Check each line of the data below for the string "What", then report how many lines have it and nothing else.

RECORDS FOR THIS EXERCISE:
——
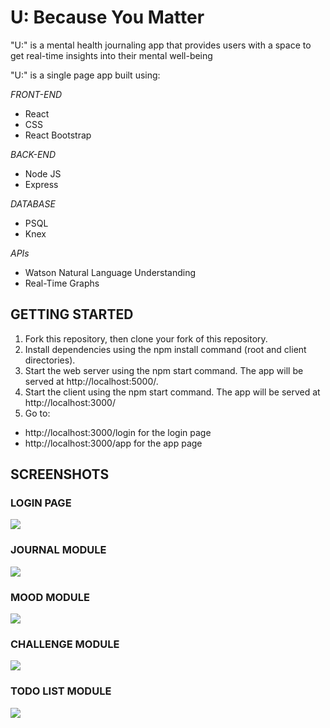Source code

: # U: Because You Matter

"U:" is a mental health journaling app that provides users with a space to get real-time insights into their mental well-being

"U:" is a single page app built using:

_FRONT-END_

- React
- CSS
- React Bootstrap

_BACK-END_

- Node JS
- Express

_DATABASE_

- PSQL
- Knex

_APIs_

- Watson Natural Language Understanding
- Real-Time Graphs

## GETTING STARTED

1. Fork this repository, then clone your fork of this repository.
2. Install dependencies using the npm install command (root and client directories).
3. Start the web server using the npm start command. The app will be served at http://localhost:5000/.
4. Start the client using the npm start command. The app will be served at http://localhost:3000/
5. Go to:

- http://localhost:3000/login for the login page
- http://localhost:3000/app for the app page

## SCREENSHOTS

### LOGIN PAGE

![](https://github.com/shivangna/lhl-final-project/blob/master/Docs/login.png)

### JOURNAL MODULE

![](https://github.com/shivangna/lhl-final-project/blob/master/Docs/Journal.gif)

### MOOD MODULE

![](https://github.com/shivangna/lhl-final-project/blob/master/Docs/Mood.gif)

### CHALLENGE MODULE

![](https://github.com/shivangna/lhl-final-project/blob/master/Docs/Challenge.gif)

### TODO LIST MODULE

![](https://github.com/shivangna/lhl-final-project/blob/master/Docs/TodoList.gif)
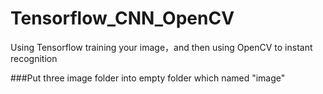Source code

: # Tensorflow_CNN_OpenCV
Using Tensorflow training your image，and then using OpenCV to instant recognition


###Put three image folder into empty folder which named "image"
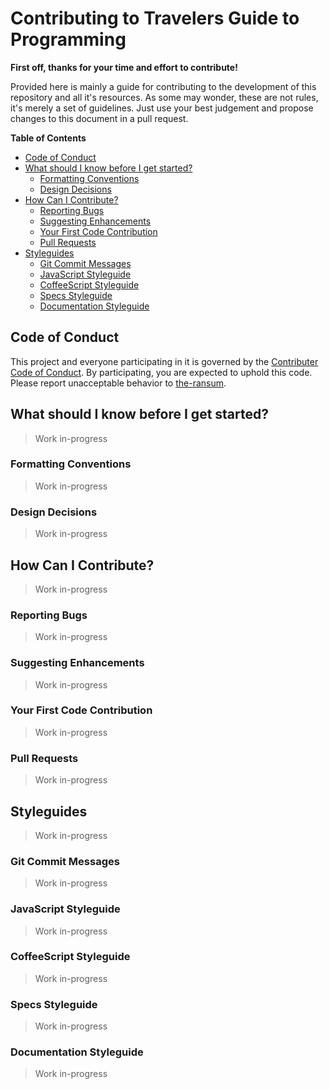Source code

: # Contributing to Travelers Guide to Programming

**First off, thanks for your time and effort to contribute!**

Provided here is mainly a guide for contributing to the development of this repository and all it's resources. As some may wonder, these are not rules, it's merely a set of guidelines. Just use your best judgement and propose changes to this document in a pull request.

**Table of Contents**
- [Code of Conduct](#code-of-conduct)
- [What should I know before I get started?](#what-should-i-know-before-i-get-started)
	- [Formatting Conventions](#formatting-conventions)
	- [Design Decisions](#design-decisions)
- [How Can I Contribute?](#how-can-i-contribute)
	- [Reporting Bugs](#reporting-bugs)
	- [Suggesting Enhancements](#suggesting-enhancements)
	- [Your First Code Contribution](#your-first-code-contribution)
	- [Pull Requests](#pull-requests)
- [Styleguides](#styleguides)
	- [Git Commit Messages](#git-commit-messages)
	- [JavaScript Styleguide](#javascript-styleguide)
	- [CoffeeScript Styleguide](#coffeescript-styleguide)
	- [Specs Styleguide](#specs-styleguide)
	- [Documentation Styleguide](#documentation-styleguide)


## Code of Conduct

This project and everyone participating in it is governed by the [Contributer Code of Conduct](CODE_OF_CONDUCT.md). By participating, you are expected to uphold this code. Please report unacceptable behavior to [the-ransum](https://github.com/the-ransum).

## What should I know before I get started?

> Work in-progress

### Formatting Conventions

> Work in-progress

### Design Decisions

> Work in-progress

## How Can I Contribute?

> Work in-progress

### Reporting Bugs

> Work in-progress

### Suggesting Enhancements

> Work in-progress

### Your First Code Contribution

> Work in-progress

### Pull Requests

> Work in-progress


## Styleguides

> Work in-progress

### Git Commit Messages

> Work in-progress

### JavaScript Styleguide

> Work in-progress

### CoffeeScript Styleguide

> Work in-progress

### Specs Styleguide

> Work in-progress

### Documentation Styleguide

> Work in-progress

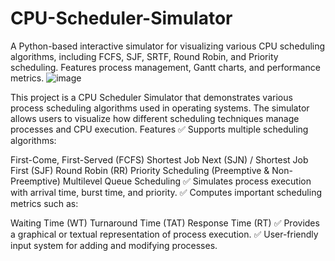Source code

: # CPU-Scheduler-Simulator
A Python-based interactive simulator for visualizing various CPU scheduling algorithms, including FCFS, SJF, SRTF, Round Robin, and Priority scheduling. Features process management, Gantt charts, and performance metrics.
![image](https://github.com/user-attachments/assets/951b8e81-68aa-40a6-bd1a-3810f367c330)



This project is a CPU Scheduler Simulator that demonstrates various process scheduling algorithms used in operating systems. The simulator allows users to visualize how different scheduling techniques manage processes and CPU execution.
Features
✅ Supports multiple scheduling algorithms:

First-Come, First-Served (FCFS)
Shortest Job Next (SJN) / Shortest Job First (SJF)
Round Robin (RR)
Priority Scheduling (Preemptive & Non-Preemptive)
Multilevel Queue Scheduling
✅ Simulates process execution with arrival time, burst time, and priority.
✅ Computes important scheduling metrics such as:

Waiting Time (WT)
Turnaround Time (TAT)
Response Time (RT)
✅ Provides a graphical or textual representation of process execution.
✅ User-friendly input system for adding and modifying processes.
——
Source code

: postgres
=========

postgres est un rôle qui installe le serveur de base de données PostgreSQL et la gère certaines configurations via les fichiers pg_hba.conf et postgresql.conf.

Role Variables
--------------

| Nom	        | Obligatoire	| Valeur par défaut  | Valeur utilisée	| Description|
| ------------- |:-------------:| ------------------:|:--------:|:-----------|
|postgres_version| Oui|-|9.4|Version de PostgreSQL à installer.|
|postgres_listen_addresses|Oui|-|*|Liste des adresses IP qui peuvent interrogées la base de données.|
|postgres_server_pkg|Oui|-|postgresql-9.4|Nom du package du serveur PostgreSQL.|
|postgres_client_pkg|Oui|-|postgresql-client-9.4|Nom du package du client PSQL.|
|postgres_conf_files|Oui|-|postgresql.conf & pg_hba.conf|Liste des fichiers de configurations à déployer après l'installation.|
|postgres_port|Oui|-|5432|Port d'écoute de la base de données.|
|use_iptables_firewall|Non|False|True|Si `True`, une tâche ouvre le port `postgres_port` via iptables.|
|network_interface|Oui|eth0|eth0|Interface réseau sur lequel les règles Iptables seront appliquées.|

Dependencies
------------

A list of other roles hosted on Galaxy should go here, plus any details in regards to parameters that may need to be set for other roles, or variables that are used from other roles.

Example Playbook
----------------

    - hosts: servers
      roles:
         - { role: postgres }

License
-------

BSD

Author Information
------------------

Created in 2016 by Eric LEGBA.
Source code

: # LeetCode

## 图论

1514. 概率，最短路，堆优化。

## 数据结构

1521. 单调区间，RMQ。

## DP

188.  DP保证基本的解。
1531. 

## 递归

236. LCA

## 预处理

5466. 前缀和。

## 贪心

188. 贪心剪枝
——
RESULT: 2